From our experience in the real world, in 99% of cases, as soon as governments or liquidators recognise this they tend to back off and reach an equitable settlement.
They’d prefer to target someone who is much easier and has no asset protection in place as it’s more time efficient and not so costly.
Another beautiful fact about this method compared to strategy 2 (transferring into a trust) is it’s considerably cheaper. And still retains the CGT and land tax exemptions.
How a Second Mortgage is Created
In simple terms, this is how a second mortgage is created to protect your house:
Step 1: Use (Or Set Up) a Discretionary (Family) Trust
This is done because if someone sues you and the property is forced to be sold, the money ends up going back to you through your discretionary trust.
This method involves setting up a family trust which, through a series of transactions, takes a mortgage over the house.
The beauty of a family trust is no single beneficiary has any claim to the assets of the trust. Therefore, if someone comes after your assets, in most cases the assets don’t form part of your personal assets. Meaning, it isn’t available to creditors.
The lawyer we see also recommends additional protection by creating an intermediary trust (which you’d discuss with a specialist).
Step 2: Get Access To Funds
This can be done in three (3) ways:
- Withdraw from a redraw facility
- Access a line of credit from your bank
- Use cash reserves
To work out which is best for you, always make sure to get professional advice.
Step 3: Gift Into The Trust
Funds are then withdrawn and cash is put into the family trust as a gift. The money should be physically transferred into the bank account of the trust.
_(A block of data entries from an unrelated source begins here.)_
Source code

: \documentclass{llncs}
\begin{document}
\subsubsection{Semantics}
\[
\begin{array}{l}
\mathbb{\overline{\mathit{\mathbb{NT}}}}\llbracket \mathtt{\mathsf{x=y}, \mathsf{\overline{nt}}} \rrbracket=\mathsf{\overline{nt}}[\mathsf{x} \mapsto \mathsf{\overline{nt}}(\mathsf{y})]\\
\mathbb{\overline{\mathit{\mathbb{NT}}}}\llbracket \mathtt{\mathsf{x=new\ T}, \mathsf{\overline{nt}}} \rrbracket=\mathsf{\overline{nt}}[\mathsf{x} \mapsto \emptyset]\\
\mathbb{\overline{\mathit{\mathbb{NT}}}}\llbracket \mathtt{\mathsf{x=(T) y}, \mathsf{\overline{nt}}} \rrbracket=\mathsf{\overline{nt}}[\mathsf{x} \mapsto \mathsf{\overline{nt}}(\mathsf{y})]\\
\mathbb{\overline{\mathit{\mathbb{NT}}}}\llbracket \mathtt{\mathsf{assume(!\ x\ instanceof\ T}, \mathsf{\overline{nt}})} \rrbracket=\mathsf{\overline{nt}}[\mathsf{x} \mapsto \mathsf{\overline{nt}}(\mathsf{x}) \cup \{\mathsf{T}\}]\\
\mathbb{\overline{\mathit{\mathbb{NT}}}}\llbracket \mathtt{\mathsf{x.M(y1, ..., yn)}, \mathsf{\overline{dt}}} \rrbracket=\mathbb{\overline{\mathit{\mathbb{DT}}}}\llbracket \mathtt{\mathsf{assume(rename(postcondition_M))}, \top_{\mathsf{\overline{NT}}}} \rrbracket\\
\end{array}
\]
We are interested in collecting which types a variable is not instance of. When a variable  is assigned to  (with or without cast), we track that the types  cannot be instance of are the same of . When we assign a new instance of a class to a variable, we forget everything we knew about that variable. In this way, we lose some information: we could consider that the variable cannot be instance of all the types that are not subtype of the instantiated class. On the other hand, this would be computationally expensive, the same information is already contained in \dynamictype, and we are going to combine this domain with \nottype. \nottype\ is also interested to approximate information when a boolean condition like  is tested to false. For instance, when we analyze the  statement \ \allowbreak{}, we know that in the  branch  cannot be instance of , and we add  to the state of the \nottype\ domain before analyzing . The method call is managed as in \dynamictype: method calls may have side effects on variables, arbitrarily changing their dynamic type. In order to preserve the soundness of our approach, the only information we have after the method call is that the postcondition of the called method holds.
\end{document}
If this isn’t possible for you, discuss with a specialist about transferring the equity itself. Although the protection isn’t as strong, it can still be effective if done correctly.
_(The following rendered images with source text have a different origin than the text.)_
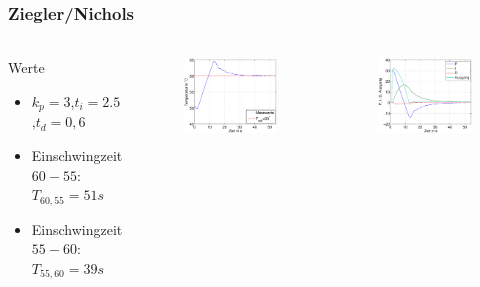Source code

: \begin{frame}
\frametitle{Ziegler/Nichols}
\framesubtitle{}
    \begin{columns}[c]
        \begin{block}{Werte}
             \begin{itemize}
                 \item $k_p=3$,$t_i=2.5$,$t_d=0,6$
                 \item Einschwingzeit $60-55$: $T_{60,55} =51s$
                 \item Einschwingzeit $55-60$: $T_{55,60} =39s$
             \end{itemize}
        \end{block}
            \begin{figure}[H]
            \begin{center}
                    \includegraphics[scale=0.3]{./img/plots/2g.eps}
            \end{center}
            \end{figure}
            \begin{figure}[H]
            \begin{center}
                    \includegraphics[scale=0.3]{./img/plots/2g_aus.eps}

\end{center}
\end{figure}
\end{columns}
\end{frame}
Step 4: Trust Lends Back The Money
The trust immediately pays the money back physically to you as an individual, but does it as a loan.
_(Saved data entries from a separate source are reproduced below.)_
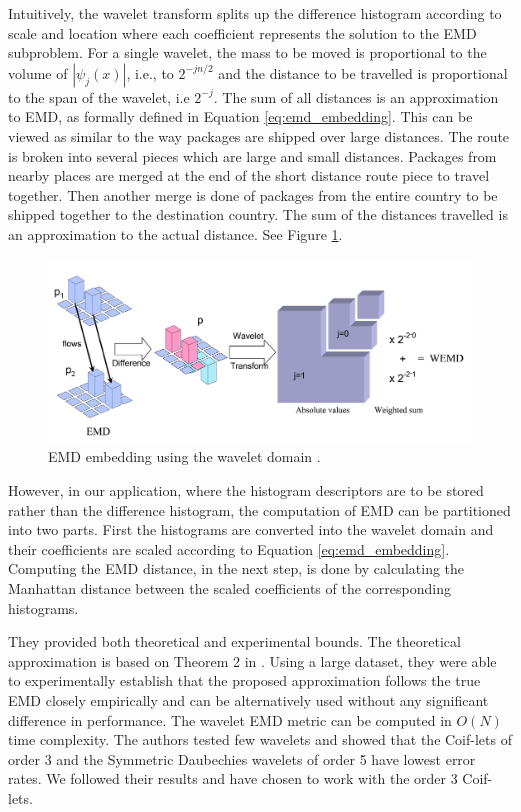 \documentclass[10pt, conference, compsocconf]{IEEEtran}
\theoremstyle{definition}
\begin{document}
Intuitively, the wavelet transform splits up the difference histogram according to scale and location where each coefficient represents the solution to the EMD subproblem. 
For a single wavelet, the mass to be moved is proportional to the volume of $|\psi_j(x)|$, i.e., to $2^{-jn/2}$ and the distance to be travelled is proportional to the span of the wavelet, i.e $2^{-j}$. The sum of all distances is an approximation to EMD, as formally defined in Equation \ref{eq:emd_embedding}. 
This can be viewed as similar to the way packages are shipped over large distances. 
The route is broken into several pieces which are large and small distances. 
Packages from nearby places are merged at the end of the short distance route piece to travel together. 
Then another merge is done of packages from the entire country to be shipped together to the destination country. 
The sum of the distances travelled is an approximation to the actual distance. See Figure \ref{fig:emd_wavelet}.

\begin{figure}
\centering
\includegraphics[width=1\columnwidth]{./figures/emd_wavelet}       
\caption{EMD embedding using the wavelet domain \cite{shirdhonkar2008approximate}.}
\label{fig:emd_wavelet} 
\end{figure}

However, in our application, where the histogram descriptors are to be stored rather than the difference histogram, the computation of EMD can be partitioned into two parts. 
First the histograms are converted into the wavelet domain and their coefficients are scaled according to Equation \ref{eq:emd_embedding}. 
Computing the EMD distance, in the next step, is done by calculating the Manhattan distance between the scaled coefficients of the corresponding histograms.

They provided both theoretical and experimental bounds. 
The theoretical approximation is based on Theorem 2 in \cite{shirdhonkar2008approximate}. 
Using a large dataset, they were able to experimentally establish that the proposed approximation follows the true EMD closely empirically and can be alternatively used without any significant difference in performance. 
The wavelet EMD metric can be computed in $O\left( N \right)$ time complexity. 
The authors tested few wavelets and showed that the Coif-lets of order 3 and the Symmetric Daubechies wavelets of order 5 have lowest error rates. 
We followed their results and have chosen to work with the order 3 Coif-lets.
\end{document}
The loan is then secured by taking a mortgage over the property. And you become your own bank!
Think about it … if the Commonwealth Bank lent you $1 million dollars they’d want to create a mortgage to protect themselves. Similarly, you’re lending money to yourself from your trust and because it’s a separate entity to you, that trust can take a mortgage to protect the interests of the trust.
To see how this strategy works in practice, watch our free 8 minute video on the 4-step process on how a second mortgage works recorded by Warren Black.
Or if you’d prefer to go into more depth about this strategy, watch our 56-minute video where we discuss in detail everything you need to know about second mortgages.
Final Word For “How To Protect Your Property From A Lawsuit”
The best method for you will depend upon your personal situation.
Hence, always seeking professional advice is imperative to ensure you protect your assets in a creative but legal way that doesn’t interfere with the laws plus won’t cost you a fortune in taxes should that problem arise.
This information provided by Global Wealth Club is for educational purposes only. It should not be relied upon as tax, asset protection or legal advice. None of the information provided by Global Wealth Club takes into account your personal objectives, financial situation or needs. You must make your own decision how to proceed. If you want general or specific advice that takes account of your particular objectives, financial situation or needs, please seek advice from a licensed professional in the area such as an accountant, lawyer or similar professional.